幼い頃からマドンナに憧れて、なんと夢は性転換手術して彼女のような女性になることを目指した韓国の男子高校生オ・ドングの物語。
手術代を稼ぐのに、韓国相撲のシルムの大会で優勝して賞金を宛てようとする奇想天外なお話です。何はともあれ、性同一性障害の男の子が得意のダンスでKABA.ちゃんのように名前を売ろうとせずに、よりにもよってシルムの力士になってしまうところがいかにもミスマッチで、笑わせてくれます。
ぽっちゃり太った体型のままオ・ドングが女装で登場したときは吹き出しました。
他にも全体的に、コミカルで笑えるシーンが多いのですが、韓国映画としては笑いについても、泣きのシーンでもたたみ掛けるところが弱かったと思います。ストーリー展開にスピード感が弱かったのかも知れません。シルム大会の結末のオチが陳腐で、もう少し盛り上げて欲しかったと思います。
まぁこれが1本目の監督初作品ですから、仕方ないのかも知れません。でもオ・ドングのダンスぶりや26キロも増量したシルムでの本格的な投げっぷりなど主演を初め出演者が頑張って演じているので、それなりに見応えはありました。
但し、本作はドタバタの喜劇と違って、少し深い父子の交情にまでテーマを掘り下げている点はいいと思います。
欲張ってシルムのスポ根やら、性同一性障害ゆえの珍事やらテーマが欲張りすぎています。オ・ドングと父親の和解するところをもっと韓流にドラマアップしてもよかったのではないでしょうか。
父親の話のところだけネタバレしておきます。
ボクシング選手としてケガで不本意に引退してから、酒を浴びる日々の父親。そのトラウマから息子にはスポーツを禁止させてしまう身勝手さ。何か物を言うたびパンチで返されてしまうのです。終盤のオ・ドングvs父親のシルム対ボクシングの対決シーンはそれなりに迫力がありました。
それに引き替え、離婚して別居する母親の方は、息子の全てを黙って受け止めている優しさが印象的でした。
そんな息子から、女としてカミングアウトされて戸惑う父親の狼狽ぶりが可笑しかったですね。そんなときって父親は意外と頼りないのですね。
恥も外聞もかなぐり捨てて、別れた妻の元に「どうすればいい俺?」って訪ねていくのです。このときの母親のリアクションに感動しました。詳しくは画面で。
ところで本作では、チョナンカンがカメオ出演でなく、日本語教師役として韓国映画初出演していました。
その教師に憧れるオ・ドングが妄想するとき、チョナンカン先生の奇妙なラブポーズ・リアクション。これは、テレビの『SMAP×SMAP』でも見られないユニークさなんです。ファンなら必見ですよ。

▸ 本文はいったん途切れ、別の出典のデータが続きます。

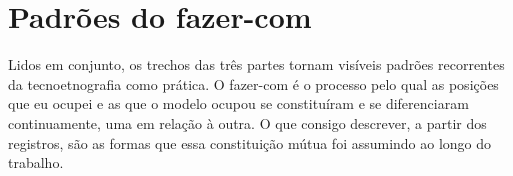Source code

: 
\section*{Padrões do fazer-com}

Lidos em conjunto, os trechos das três partes tornam visíveis padrões recorrentes da tecnoetnografia como prática. O fazer-com é o processo pelo qual as posições que eu ocupei e as que o modelo ocupou se constituíram e se diferenciaram continuamente, uma em relação à outra. O que consigo descrever, a partir dos registros, são as formas que essa constituição mútua foi assumindo ao longo do trabalho.


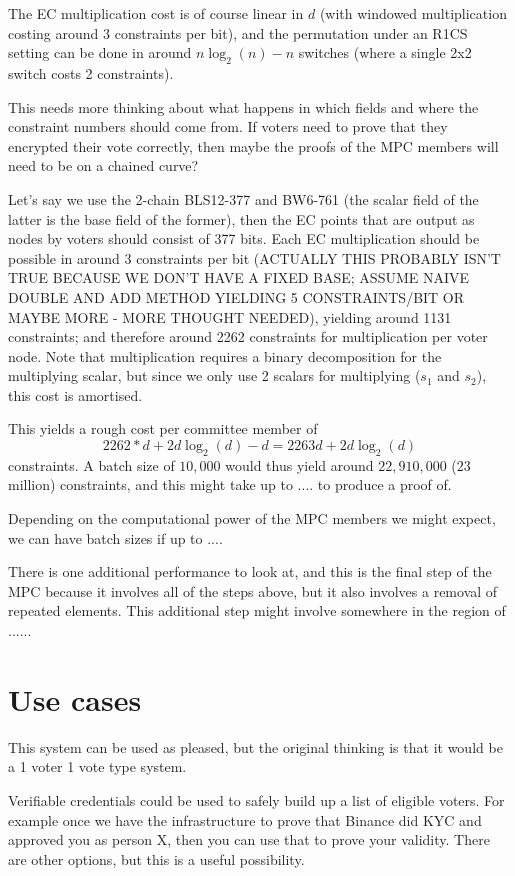 \documentclass{article}
\begin{document}
The EC multiplication cost is of course linear in $d$ (with windowed multiplication costing around 3 constraints per bit), and the permutation under an R1CS setting can be done in around $n\log_2(n)-n$ switches (where a single 2x2 switch costs 2 constraints).

This needs more thinking about what happens in which fields and where the constraint numbers should come from. If voters need to prove that they encrypted their vote correctly, then maybe the proofs of the MPC members will need to be on a chained curve?

Let's say we use the 2-chain BLS12-377 and BW6-761 (the scalar field of the latter is the base field of the former), then the EC points that are output as nodes by voters should consist of 377 bits. Each EC multiplication should be possible in around 3 constraints per bit (ACTUALLY THIS PROBABLY ISN'T TRUE BECAUSE WE DON'T HAVE A FIXED BASE; ASSUME NAIVE DOUBLE AND ADD METHOD YIELDING 5 CONSTRAINTS/BIT OR MAYBE MORE - MORE THOUGHT NEEDED), yielding around 1131 constraints; and therefore around 2262 constraints for multiplication per voter node. Note that multiplication requires a binary decomposition for the multiplying scalar, but since we only use 2 scalars for multiplying ($s_1$ and $s_2$), this cost is amortised.

This yields a rough cost per committee member of
$$ 2262*d + 2d\log_2(d) - d = 2263d + 2d\log_2(d)
$$ 
constraints. A batch size of $10,000$ would thus yield around $22,910,000$ ($23$ million) constraints, and this might take up to .... to produce a proof of.

Depending on the computational power of the MPC members we might expect, we can have batch sizes if up to ....

There is one additional performance to look at, and this is the final step of the MPC because it involves all of the steps above, but it also involves a removal of repeated elements. This additional step might involve somewhere in the region of ......


\section{Use cases}
This system can be used as pleased, but the original thinking is that it would be a 1 voter 1 vote type system. 

Verifiable credentials could be used to safely build up a list of eligible voters. For example once we have the infrastructure to prove that Binance did KYC and approved you as person X, then you can use that to prove your validity. There are other options, but this is a useful possibility.
\end{document}
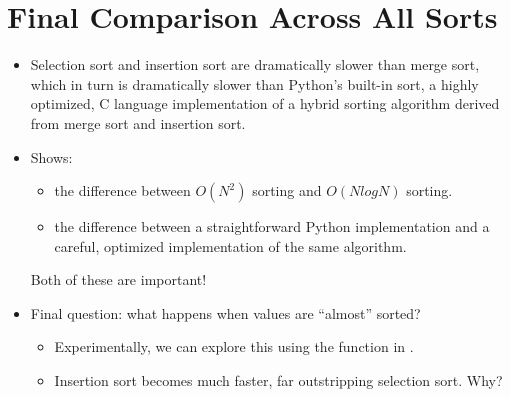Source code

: \documentclass[letterpaper,10pt,english]{sphinxmanual}
\begin{document}
\section{Final Comparison Across All Sorts}
\label{\detokenize{lecture_notes/lec21_sorting:final-comparison-across-all-sorts}}\begin{itemize}
\item {} 
Selection sort and insertion sort are dramatically slower than merge
sort, which in turn is dramatically slower than Python’s built-in
sort, a highly optimized, C language implementation of a hybrid
sorting algorithm derived from merge sort and insertion sort.

\item {} 
Shows:
\begin{itemize}
\item {} 
the difference between \(O(N^2)\) sorting and
\(O(N log N)\) sorting.

\item {} 
the difference between a straightforward Python implementation
and a careful, optimized implementation of the same algorithm.

\end{itemize}

Both of these are important!

\item {} 
Final question: what happens when values are “almost” sorted?
\begin{itemize}
\item {} 
Experimentally, we can explore this using the
 function in .

\item {} 
Insertion sort becomes much faster, far outstripping selection
sort. Why?

\end{itemize}

\end{itemize}
\end{document}
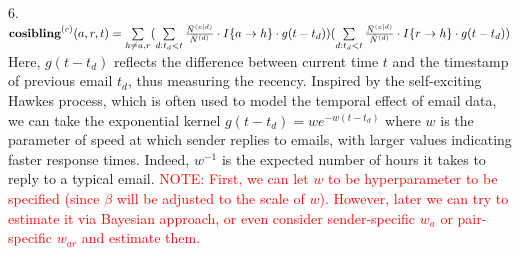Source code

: \documentclass[a4paper]{article}
\begin{document}
6. $\textbf{cosibling}^{(c)}(a, r, t)=\sum\limits_{h \neq a, r}\Large(\sum\limits_{d: t_d<t} \frac{\bar N^{(c|d)}}{\bar N^{(d)}}\cdot I\{a\rightarrow h\}\cdot g(t-t_d)\Large)\Large(\sum\limits_{d: t_d<t} \frac{\bar N^{(c|d)}}{\bar N^{(d)}}\cdot I\{r\rightarrow h\}\cdot g(t-t_d)\Large)$\\\newline
Here, $g(t-t_d)$ reflects the difference between current time $t$ and the timestamp of previous email $t_d$, thus measuring the recency. Inspired by the self-exciting Hawkes process, which is often used to model the temporal effect of email data, we can take the exponential kernel $g(t-t_d)=we^{-w(t-t_d)}$ where $w$ is the parameter of speed at
which sender replies to emails, with larger values indicating faster response times. Indeed, $w^{-1}$ is the expected number of hours it takes to reply to a typical email. \textcolor{red}{NOTE: First, we can let $w$ to be hyperparameter to be specified (since $\beta$ will be adjusted to the scale of $w$). However, later we can try to estimate it via Bayesian approach, or even consider sender-specific $w_a$ or pair-specific $w_{ar}$ and estimate them.}
\end{document}
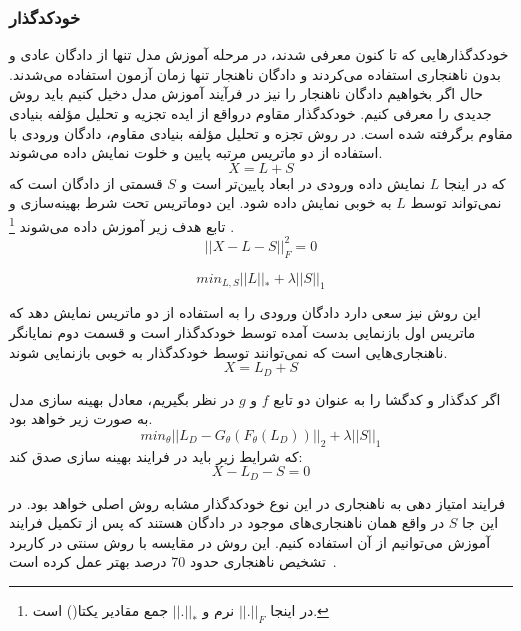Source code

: \documentclass[12pt,a4paper]{report}
\begin{document}
\subsubsection{خودکدگذار }
خودکدگذار‌هایی که تا کنون معرفی شدند، در مرحله آموزش مدل تنها از دادگان عادی و بدون ناهنجاری استفاده می‌کردند و دادگان ناهنجار تنها زمان آزمون استفاده می‌شدند. حال اگر بخواهیم دادگان ناهنجار را نیز در فرآیند آموزش مدل دخیل کنیم باید روش جدیدی را معرفی کنیم. خودکدگذار مقاوم درواقع از ایده تجزیه و تحلیل مؤلفه بنیادی مقاوم برگرفته شده است. در روش تجزه و تحلیل مؤلفه  بنیادی مقاوم، دادگان ورودی با استفاده از دو ماتریس مرتبه پایین و خلوت نمایش داده می‌شوند.
\begin{equation}
	X = L + S
\end{equation}
که در اینجا $L$ نمایش داده ورودی در ابعاد پایین‌تر است و $S$ قسمتی از دادگان است که نمی‌تواند توسط $L$ به خوبی نمایش داده شود. این دوماتریس تحت شرط بهینه‌سازی و تابع هدف زیر آموزش داده می‌شوند
\footnote{
در اینجا
 $||.||_F$ 
نرم  و 
$||.||_*$
 جمع مقادیر یکتا() است.
}
.
\begin{equation}
	||X-L-S||_F^2 = 0
\end{equation}

\begin{equation}
	min_{L,S} ||L||_* + \lambda||S||_1
\end{equation}

این روش نیز سعی دارد دادگان ورودی را به استفاده از دو ماتریس نمایش دهد که ماتریس اول بازنمایی بدست آمده توسط خودکدگذار است و قسمت دوم نمایانگر ناهنجاری‌هایی است که نمی‌توانند توسط خودکدگذار به خوبی بازنمایی شوند.
\begin{equation}
X = L_D + S
\end{equation}

اگر کدگذار و کدگشا را به عنوان دو تابع $f$ و $g$ در نظر بگیریم، معادل بهینه سازی مدل به صورت زیر خواهد بود.
\begin{equation}
	min_{\theta} || L_D - G_\theta(F_\theta(L_D)) ||_2 + \lambda ||S||_1
\end{equation}
که شرایط زیر باید در فرایند بهینه سازی صدق کند:
\begin{equation}
X-L_D-S=0
\end{equation}

فرایند امتیاز دهی به ناهنجاری در این نوع خودکدگذار مشابه روش اصلی خواهد بود. در این جا $S$ در واقع همان ناهنجاری‌های موجود در دادگان هستند که پس از تکمیل فرایند آموزش می‌توانیم از آن استفاده کنیم. این روش در مقایسه با روش سنتی در کاربرد تشخیص ناهنجاری حدود 70 درصد بهتر عمل کرده است~\cite{10.1145/3097983.3098052}.\\
\end{document}
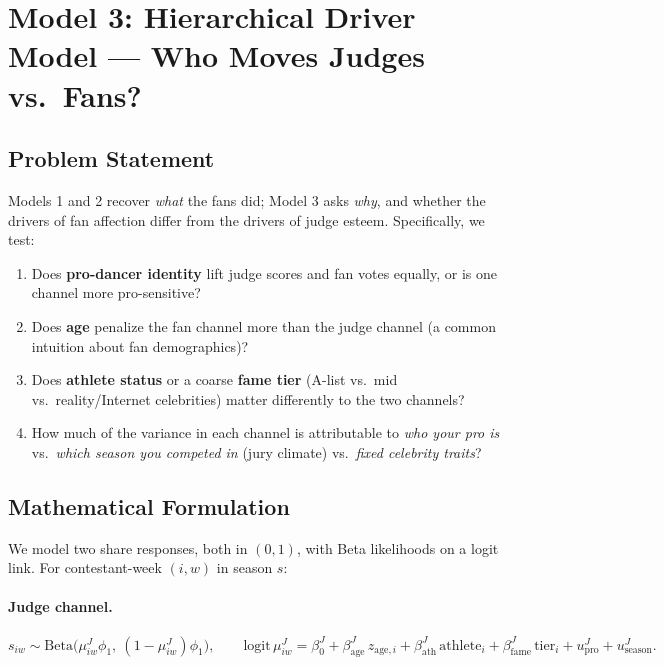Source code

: \documentclass{article}
\begin{document}
\section{Model 3: Hierarchical Driver Model --- Who Moves Judges vs.\ Fans?}
\label{sec:model3}

\subsection{Problem Statement}

Models 1 and 2 recover \emph{what} the fans did; Model 3 asks \emph{why}, and whether the drivers of fan affection differ from the drivers of judge esteem. Specifically, we test:
\begin{enumerate}
  \item Does \textbf{pro-dancer identity} lift judge scores and fan votes equally, or is one channel more pro-sensitive?
  \item Does \textbf{age} penalize the fan channel more than the judge channel (a common intuition about fan demographics)?
  \item Does \textbf{athlete status} or a coarse \textbf{fame tier} (A-list vs.\ mid vs.\ reality/Internet celebrities) matter differently to the two channels?
  \item How much of the variance in each channel is attributable to \emph{who your pro is} vs.\ \emph{which season you competed in} (jury climate) vs.\ \emph{fixed celebrity traits}?
\end{enumerate}

\subsection{Mathematical Formulation}

We model two share responses, both in $(0,1)$, with Beta likelihoods on a logit link. For contestant-week $(i,w)$ in season $s$:

\paragraph{Judge channel.}
\begin{equation}
s_{iw} \sim \mathrm{Beta}\big(\mu^J_{iw}\phi_1,\ (1-\mu^J_{iw})\phi_1\big), \qquad \mathrm{logit}\,\mu^J_{iw} = \beta^J_0 + \beta^J_{\text{age}}\,z_{\text{age},i} + \beta^J_{\text{ath}}\,\mathrm{athlete}_i + \beta^J_{\text{fame}}\,\mathrm{tier}_i + u^J_{\text{pro}} + u^J_{\text{season}}.
\label{eq:m3-judge}
\end{equation}
\end{document}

チョナンカンの韓国語は流暢で、まるで現地の俳優さんのようでした。男の子なのにしつこく求愛してくるオ・ドングに切れたときは、なぜか啖呵が日本語に変わります。
日本語を勉強しているオ・ドングも日本語で切り返しているところが可笑しかったです。
ラストに突然出てくる美人歌手。何となくオ・ドングに似ているけど、彼はやっぱり性転換に成功したのでしょうかねぇ。~見てきた人に質問です。